┌──
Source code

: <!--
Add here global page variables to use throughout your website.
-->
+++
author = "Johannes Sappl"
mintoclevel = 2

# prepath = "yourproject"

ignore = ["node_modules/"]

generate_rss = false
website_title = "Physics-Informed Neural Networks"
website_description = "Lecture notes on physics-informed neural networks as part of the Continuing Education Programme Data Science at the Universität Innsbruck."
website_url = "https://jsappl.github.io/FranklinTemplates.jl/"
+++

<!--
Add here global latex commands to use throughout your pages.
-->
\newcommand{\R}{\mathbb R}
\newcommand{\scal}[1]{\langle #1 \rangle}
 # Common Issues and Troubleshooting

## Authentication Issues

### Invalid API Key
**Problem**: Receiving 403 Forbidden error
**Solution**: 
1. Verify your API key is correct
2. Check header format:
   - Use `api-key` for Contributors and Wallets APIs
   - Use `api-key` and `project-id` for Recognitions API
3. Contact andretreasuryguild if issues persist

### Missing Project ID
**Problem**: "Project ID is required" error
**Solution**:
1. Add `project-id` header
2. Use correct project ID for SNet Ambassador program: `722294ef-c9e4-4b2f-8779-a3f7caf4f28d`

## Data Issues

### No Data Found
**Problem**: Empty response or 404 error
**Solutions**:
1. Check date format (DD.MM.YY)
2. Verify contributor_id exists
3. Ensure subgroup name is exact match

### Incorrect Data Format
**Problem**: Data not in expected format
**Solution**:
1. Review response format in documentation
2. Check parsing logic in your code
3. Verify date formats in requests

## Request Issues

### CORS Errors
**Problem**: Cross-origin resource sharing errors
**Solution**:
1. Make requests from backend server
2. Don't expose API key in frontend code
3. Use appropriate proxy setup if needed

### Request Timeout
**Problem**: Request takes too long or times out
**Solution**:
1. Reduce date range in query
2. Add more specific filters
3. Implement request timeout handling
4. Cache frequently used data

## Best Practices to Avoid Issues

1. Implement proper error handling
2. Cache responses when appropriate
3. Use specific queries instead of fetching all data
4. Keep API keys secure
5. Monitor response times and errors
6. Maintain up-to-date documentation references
└──
* Task prompt *
Your answer should be an exact copy of the lines from the one with "2. Check parsing logic in your code" through the end of the material, with no other lines.

* Output of the exercise *
2. Check parsing logic in your code
3. Verify date formats in requests

## Request Issues

### CORS Errors
**Problem**: Cross-origin resource sharing errors
**Solution**:
1. Make requests from backend server
2. Don't expose API key in frontend code
3. Use appropriate proxy setup if needed

### Request Timeout
**Problem**: Request takes too long or times out
**Solution**:
1. Reduce date range in query
2. Add more specific filters
3. Implement request timeout handling
4. Cache frequently used data

## Best Practices to Avoid Issues

1. Implement proper error handling
2. Cache responses when appropriate
3. Use specific queries instead of fetching all data
4. Keep API keys secure
5. Monitor response times and errors
6. Maintain up-to-date documentation references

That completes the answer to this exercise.